Week 5 and 6 - Local Features Flashcards
What is the motivation of using local features
Global representations have limitations
Local features only describe and match local regions
What are local invariant descriptors
another term for local features
What is Image-based object recognition
objects are recognized based on their appearance in images rather than explicit geometric models
What is Model-based object recognition
objects are recognized by comparing them to predefined models or templates
What is a feature
- Local, meaningful, detectable parts of the image
- Location of a sudden change
- ‘salient patches’
What is a salient patch
region or area within an image that stands out due to its significance
Why do we use features
- Information Content High
- Invariant to change of view point, illumination
- Reduces computational burden
What is Visual SLAM
An application of features
“Simultaneous Localisation and Mapping”
Estimating the local geometry and fusing it into a 3D model
Used in augmented reality and autonomous vehicles
Eg holding up phone camera and it being able to map the geometry of the shape in screen
What is Image matching
An application of features
Reverse google searching to find a monument
uses local image features
How is NASA using features
Local features are currently being used on the NASA Mars Rover - trying to stitch together to find a panorama of Mars landscape
What are feature points used for
- Image alignment (homography, fundamental matrix)
- 3D reconstruction
- Motion tracking
- Indexing and database retrieval
- Robot navigation
- … other
What is Image stitching
Procedure:
- Detect feature points in both images
- Find corresponding pairs
- Use these pairs to align the images
General approach to feature-based image matching
- Find a set of distinctive keypoints
- Define a region around each keypoint
- Extract and normalise the region content
- Compute a local descriptor from the normalised region
- Has to be unique
- Match local descriptors
What does it mean to normalise the region content
Make the descriptor invariant to certain transformations (e.g., scale, rotation, illumination)

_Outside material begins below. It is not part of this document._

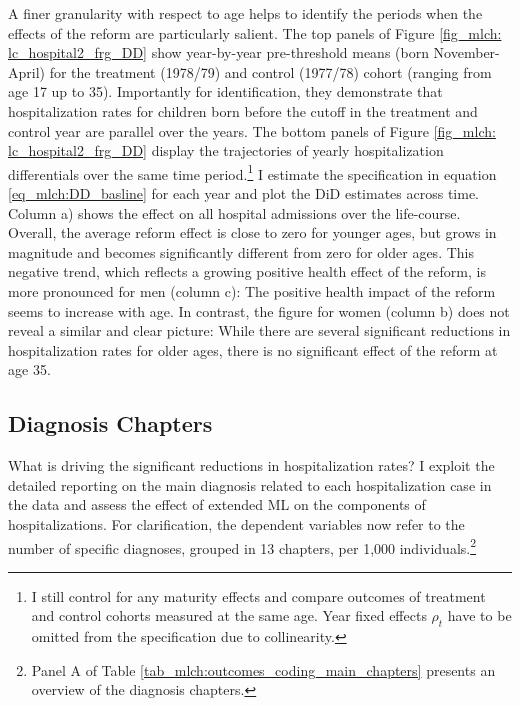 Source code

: A finer granularity with respect to age helps to identify the periods when the effects of the reform are particularly salient. The top panels of Figure \ref{fig_mlch: lc_hospital2_frg_DD} show year-by-year pre-threshold means (born November-April) for the treatment (1978/79) and control (1977/78) cohort (ranging from age 17 up to 35). Importantly for identification, they demonstrate that hospitalization rates for children born before the cutoff in the treatment and control year are parallel over the years. The bottom panels of Figure \ref{fig_mlch: lc_hospital2_frg_DD} display the trajectories of yearly hospitalization differentials over the same time period.\footnote{I still control for any maturity effects and compare outcomes of treatment and control cohorts measured at the same age. Year fixed effects $\rho_t$ have to be omitted from the specification due to collinearity.} I estimate the specification in equation \ref{eq_mlch:DD_basline} for each year and plot the DiD estimates across time. Column a) shows the effect on all hospital admissions over the life-course. Overall, the average reform effect is close to zero for younger ages, but grows in magnitude and becomes significantly different from zero for older ages. This negative trend, which reflects a growing positive health effect of the reform, is more pronounced for men (column c): The positive health impact of the reform seems to increase with age. In contrast, the figure for women (column b) does not reveal a similar and clear picture: While there are several significant reductions in hospitalization rates for older ages, there is no significant effect of the reform at age 35.



\bigskip
\subsection{Diagnosis Chapters}

What is driving the significant reductions in hospitalization rates? I exploit the detailed reporting on the main diagnosis related to each hospitalization case in the data and assess the effect of extended ML on the components of hospitalizations. For clarification, the dependent variables now refer to the number of specific diagnoses, grouped in 13 chapters, per 1,000 individuals.\footnote{Panel A of Table \ref{tab_mlch:outcomes_coding_main_chapters} presents an overview of the diagnosis chapters.}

What are the 2 main problems in feature matching
1) Detect the same point independently in both image
2) For each point, correctly recognise the corresponding one
What is a repeatable detector
Detector that guarantees that it will always find the interest point if present
What are the 4 requirements of region extraction
- Repeatable
- Invariant to translation, rotation and scale changes
- Robust or covariant to out-of-plane transformations
- Robust to lighting variations, noise, blur and quantisation
What are the 5 requirements of local features
-requirements of region extraction fulfilled
- Locality
- Quantity
- Distinctiveness
- Efficiency
What are the 3 main types of detector:
Harris
Laplacian
DoG (difference of gaussians)
What is the important first step in feature detection
Finding candidate locations
Why are edges not ideal candidate locations
Edges only localise in one direction
What are corners
Repeatable points, good candidate locations
Around a corner, image gradient has two or more dominant directions
How does the Harris Corner Detector work
Iterates through an image with a window
Calculate the change in intensity for the shift [u,v]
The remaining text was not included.